* WHAT THE TASK ASKS
What you hand back must match the listing exactly.

* PROVIDED DATA
________

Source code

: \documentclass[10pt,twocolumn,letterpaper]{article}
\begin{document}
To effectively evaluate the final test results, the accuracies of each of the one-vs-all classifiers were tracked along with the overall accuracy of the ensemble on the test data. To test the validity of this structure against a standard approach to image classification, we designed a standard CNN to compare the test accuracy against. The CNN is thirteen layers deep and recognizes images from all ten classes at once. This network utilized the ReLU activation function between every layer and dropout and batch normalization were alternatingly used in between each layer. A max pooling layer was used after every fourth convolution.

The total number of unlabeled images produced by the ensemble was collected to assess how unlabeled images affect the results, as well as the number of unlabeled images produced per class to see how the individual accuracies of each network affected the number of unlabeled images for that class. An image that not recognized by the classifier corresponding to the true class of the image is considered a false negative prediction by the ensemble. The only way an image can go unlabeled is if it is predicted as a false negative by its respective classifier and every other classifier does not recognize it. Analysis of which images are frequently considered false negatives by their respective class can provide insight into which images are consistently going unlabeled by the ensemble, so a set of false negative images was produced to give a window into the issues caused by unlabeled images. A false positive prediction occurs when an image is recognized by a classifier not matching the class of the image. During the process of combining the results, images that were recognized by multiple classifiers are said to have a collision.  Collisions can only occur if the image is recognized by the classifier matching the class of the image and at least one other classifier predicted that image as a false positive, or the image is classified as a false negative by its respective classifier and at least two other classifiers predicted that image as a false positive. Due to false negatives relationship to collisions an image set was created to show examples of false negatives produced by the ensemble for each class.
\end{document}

________

* WRITTEN SOLUTION
Source code

: \documentclass[10pt,twocolumn,letterpaper]{article}
\begin{document}
To effectively evaluate the final test results, the accuracies of each of the one-vs-all classifiers were tracked along with the overall accuracy of the ensemble on the test data. To test the validity of this structure against a standard approach to image classification, we designed a standard CNN to compare the test accuracy against. The CNN is thirteen layers deep and recognizes images from all ten classes at once. This network utilized the ReLU activation function between every layer and dropout and batch normalization were alternatingly used in between each layer. A max pooling layer was used after every fourth convolution.

The total number of unlabeled images produced by the ensemble was collected to assess how unlabeled images affect the results, as well as the number of unlabeled images produced per class to see how the individual accuracies of each network affected the number of unlabeled images for that class. An image that not recognized by the classifier corresponding to the true class of the image is considered a false negative prediction by the ensemble. The only way an image can go unlabeled is if it is predicted as a false negative by its respective classifier and every other classifier does not recognize it. Analysis of which images are frequently considered false negatives by their respective class can provide insight into which images are consistently going unlabeled by the ensemble, so a set of false negative images was produced to give a window into the issues caused by unlabeled images. A false positive prediction occurs when an image is recognized by a classifier not matching the class of the image. During the process of combining the results, images that were recognized by multiple classifiers are said to have a collision.  Collisions can only occur if the image is recognized by the classifier matching the class of the image and at least one other classifier predicted that image as a false positive, or the image is classified as a false negative by its respective classifier and at least two other classifiers predicted that image as a false positive. Due to false negatives relationship to collisions an image set was created to show examples of false negatives produced by the ensemble for each class.
\end{document}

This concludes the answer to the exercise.